水割りの氷を口の中でかじりながら、ぐっと琥珀の液体を喉に流し込む。ウイスキーは口に苦かった。すると龍博が聞いてきた。
「高瀬さん、あんた、この事件どう思う」
隼人はうっと詰まった。事件のことは、こういうところでは言えないじゃないかと思った。それを見透かしたように、龍博は言った。
「大丈夫、この店で話したことは外に漏れない。漏らした人間はただですまない、らしい」
苦笑いをして、隼人は言った。
「この事件の本質は何か? ということだな」
龍博は頷いた。
「ああ、ただの男女のよくある痴情問題ではないということ。まあそういう面もあるが」
「合意があった、なかったか、よくある話だ」
「ああそうだ。ママさん」
「何よ」
「男女のセックスの合意があったかなかったか争うことを、どう思う?」
「まあね、その手の話はよくあるし、本当のことは微妙よね。男は女がその気だった。女はその気がなかったっていう線は曖昧なのよね、だから男のほうが社会的地位があって、女のほうがホステスかなんかなら、示談で済ますのが普通よね」
「まあ、これが普通のごたごたなら、それが正解なんだが」と龍博が言葉を濁すと、
「何よ、何かあるの?」
「所轄が逮捕状を取っているんだな。そして逮捕直前で上から圧力がかかって逮捕はパー、その後、事件捜査は所轄から本庁に移った」
「何、それ、それじゃ女は激怒するんじゃない」
「だ、そうだ警視庁」
隼人は腕組をして、思いっきり顔をしかめて見せた。そして、
「これ絶対許さん」と唸った。
「でも逮捕状をチャラにするなんて、どんな人よ」
このジェーンの疑問に隼人がゆっくり言った。
「多分本庁の課長当たりではだめだ。部長以上じゃないと」
龍博が言った。
「もう分かっているんだろ」
隼人はちっと思った。嫌な奴。
「公安じゃない、こんな事件、公安は扱わない」
「すると」と龍博が一押し。
「刑事部長と、なぜか内閣情報官」と頷きながら隼人は答えた。 この取り合わせがたしかに不思議と言えば不思議。
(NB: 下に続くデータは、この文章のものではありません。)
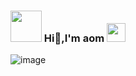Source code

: ### <img src="https://media.giphy.com/media/VgCDAzcKvsR6OM0uWg/giphy.gif" width="50"> Hi👋,I'm aom <img src="https://media.giphy.com/media/WUlplcMpOCEmTGBtBW/giphy.gif" width="30">

![image](https://github.com/saadeghi/saadeghi/blob/master/dino.gif)
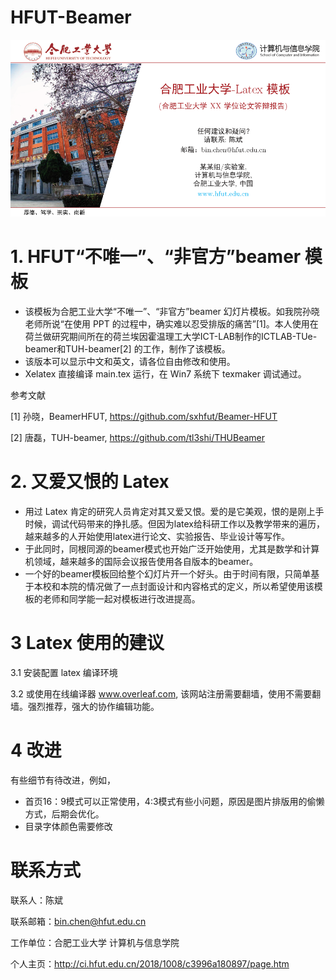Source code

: # HFUT-Beamer

![首页效果图](https://github.com/HFUT-BinChen/HFUT-Beamer/blob/master/beamer1.png)

# 1. HFUT“不唯一”、“非官方”beamer 模板
- 该模板为合肥工业大学“不唯一”、“非官方”beamer 幻灯片模板。如我院孙晓老师所说“在使用 PPT 的过程中，确实难以忍受排版的痛苦”[1]。本人使用在荷兰做研究期间所在的荷兰埃因霍温理工大学ICT-LAB制作的ICTLAB-TUe-beamer和TUH-beamer[2] 的工作，制作了该模板。
- 该版本可以显示中文和英文，请各位自由修改和使用。
- Xelatex 直接编译 main.tex 运行，在 Win7 系统下 texmaker 调试通过。
 
参考文献

[1] 孙晓，Beamer­HFUT, https://github.com/sxhfut/Beamer-HFUT

[2] 唐磊，TUH-beamer, https://github.com/tl3shi/THUBeamer

# 2. 又爱又恨的 Latex
- 用过 Latex 肯定的研究人员肯定对其又爱又恨。爱的是它美观，恨的是刚上手时候，调试代码带来的挣扎感。但因为latex给科研工作以及教学带来的遍历，越来越多的人开始使用latex进行论文、实验报告、毕业设计等写作。
- 于此同时，同根同源的beamer模式也开始广泛开始使用，尤其是数学和计算机领域，越来越多的国际会议报告使用各自版本的beamer。
- 一个好的beamer模板回给整个幻灯片开一个好头。由于时间有限，只简单基于本校和本院的情况做了一点封面设计和内容格式的定义，所以希望使用该模板的老师和同学能一起对模板进行改进提高。
   
# 3 Latex 使用的建议
3.1 安装配置 latex 编译环境

3.2 或使用在线编译器 www.overleaf.com, 该网站注册需要翻墙，使用不需要翻墙。强烈推荐，强大的协作编辑功能。

# 4 改进
有些细节有待改进，例如，
- 首页16：9模式可以正常使用，4:3模式有些小问题，原因是图片排版用的偷懒方式，后期会优化。
- 目录字体颜色需要修改

# 联系方式
联系人：陈斌

联系邮箱：bin.chen@hfut.edu.cn

工作单位：合肥工业大学 计算机与信息学院 

个人主页：http://ci.hfut.edu.cn/2018/1008/c3996a180897/page.htm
「この取り合わせは妙だな」と龍博が難しい顔をして言った。
「結局、B氏の人脈というところか」と隼人が腕組をしながら言った。
龍博がオンザロックの氷と液体を揺らした。
「B氏を洗えば、裏のつながりがわかるかもしれんが、B氏は民間人だ。どうやって権力構造に食い込んだか。B氏は何やっているんだっけ」
隼人は、その時ハっとした。
「B氏はテレビ局のプロデューサーだったんじゃないか」
龍博が、にっと笑った。
「最近そういうことを、よく知ってそうな奴と出会わなかったか」
二人同時に言った。
「白石由紀子」
続けて龍博が言った。
「B氏はテレビ局のプロデューサー。テレビと言えば広告代理店D社。白石はもとD社」
まあなと心の中で呟いて隼人は頷いた。